Egalitarian Public Park/ Juan and Sky

Cambridge city often boasts about how people living here enjoy abundance of public parks. Yes, it is true that we are not short of parks here but  have we thought about for whom? It is stated as ‘public’ park, but while discussing egalitarian public park design, we came to realize that the term ‘public’ is often used in very UN-egalitarian way.

For example, many public parks in the midst of middle class houses are designed mostly for lifestyles of families with kids. Playgrounds with swings comprise substantial area and kids usually play around screaming. Where should a person with no kid who wants a quite park suitable for reading go, if there are only parks for kids? On the other hand, in the neighborhood where population of African American is higher, the public parks seem to have far more basketball courts than average. Stated as public, but aren’t these parks results of stereotypes? What if a black kid wants to play soccer instead?

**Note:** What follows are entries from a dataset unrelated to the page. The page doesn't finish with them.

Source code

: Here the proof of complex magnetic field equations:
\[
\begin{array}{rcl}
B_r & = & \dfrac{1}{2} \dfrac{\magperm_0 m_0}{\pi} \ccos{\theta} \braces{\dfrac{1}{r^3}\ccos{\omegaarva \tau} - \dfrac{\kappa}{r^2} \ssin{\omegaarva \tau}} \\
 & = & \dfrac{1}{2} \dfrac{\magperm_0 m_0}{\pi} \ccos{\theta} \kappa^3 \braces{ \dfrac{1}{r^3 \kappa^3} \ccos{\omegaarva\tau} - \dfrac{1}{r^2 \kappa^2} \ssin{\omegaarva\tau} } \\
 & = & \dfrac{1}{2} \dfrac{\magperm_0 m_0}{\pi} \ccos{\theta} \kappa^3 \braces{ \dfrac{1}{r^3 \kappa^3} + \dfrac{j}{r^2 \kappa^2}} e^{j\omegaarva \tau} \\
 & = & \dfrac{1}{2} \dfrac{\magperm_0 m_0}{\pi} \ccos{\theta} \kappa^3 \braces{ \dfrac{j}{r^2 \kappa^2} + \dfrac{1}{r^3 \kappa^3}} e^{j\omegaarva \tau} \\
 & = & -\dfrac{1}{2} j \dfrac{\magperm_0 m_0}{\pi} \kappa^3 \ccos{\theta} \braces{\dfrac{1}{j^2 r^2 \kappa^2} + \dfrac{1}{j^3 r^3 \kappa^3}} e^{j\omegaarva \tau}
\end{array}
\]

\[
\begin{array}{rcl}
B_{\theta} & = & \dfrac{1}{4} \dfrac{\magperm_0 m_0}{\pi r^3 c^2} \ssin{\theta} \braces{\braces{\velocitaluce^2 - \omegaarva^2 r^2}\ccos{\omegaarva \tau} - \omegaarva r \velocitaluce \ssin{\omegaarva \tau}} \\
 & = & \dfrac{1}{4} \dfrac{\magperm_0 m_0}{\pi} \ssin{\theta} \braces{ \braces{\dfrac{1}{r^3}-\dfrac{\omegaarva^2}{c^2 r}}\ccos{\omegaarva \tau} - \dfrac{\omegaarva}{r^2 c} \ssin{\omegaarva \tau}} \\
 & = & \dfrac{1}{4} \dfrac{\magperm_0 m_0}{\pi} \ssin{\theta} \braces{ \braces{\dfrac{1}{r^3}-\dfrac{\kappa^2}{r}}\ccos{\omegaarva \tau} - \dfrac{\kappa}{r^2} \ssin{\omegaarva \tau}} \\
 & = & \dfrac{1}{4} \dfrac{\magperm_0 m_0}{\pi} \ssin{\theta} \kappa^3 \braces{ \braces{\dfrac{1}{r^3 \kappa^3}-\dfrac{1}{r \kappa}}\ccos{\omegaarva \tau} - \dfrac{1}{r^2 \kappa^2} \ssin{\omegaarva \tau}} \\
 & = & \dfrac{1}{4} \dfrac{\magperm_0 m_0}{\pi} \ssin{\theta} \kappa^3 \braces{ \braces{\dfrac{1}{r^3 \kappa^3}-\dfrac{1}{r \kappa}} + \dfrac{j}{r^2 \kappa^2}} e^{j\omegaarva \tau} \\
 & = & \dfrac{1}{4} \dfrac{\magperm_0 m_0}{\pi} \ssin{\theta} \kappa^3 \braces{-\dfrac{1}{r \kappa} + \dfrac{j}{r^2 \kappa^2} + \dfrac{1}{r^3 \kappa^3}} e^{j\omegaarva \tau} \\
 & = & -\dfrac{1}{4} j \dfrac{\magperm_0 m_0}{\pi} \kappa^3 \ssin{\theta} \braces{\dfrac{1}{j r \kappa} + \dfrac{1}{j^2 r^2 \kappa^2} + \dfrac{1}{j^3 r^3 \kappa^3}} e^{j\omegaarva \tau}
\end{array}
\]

With these uncomfortable questions in mind, we designed (well… tried) this egalitarian public park: COMMUNITY ARENA (FOR ALL). This park is a public park, but it starts with an idea of not strictly defining ‘public.’

Single guy who likes to read alone at night (You see? It sounds a little bit weird if you add a phrase like ‘on a swing.’ But what’s wrong with reading at night in a park?), a senior person who needs occasional walk in a wood, moms who would like yoga class during the days, a black boy who wants to play hockey (instead of basketball) can all come to a park we designed and find whatever they need. This is possible with modular design that allow a park to change by pushing a buttons installed in the park with each set of features. For example, if one pushes the button written  ‘soccer field’, basketball courts will transform to the soccer fields. (It might have some kind of laser technology machine to drawn lines for an appropriate occasion.)

We don’t want people to fight over the feature, so reservation systems must be built. In addition, it should be made sure that community people will have strong voices over which set of modules will be installed.

Sure it sounds fancy, right? It is like TD Stadium (where they transform ice hockey rink to basketball court in relatively short time) in your neighborhood!

However and of course, it sure will need too much of a budget.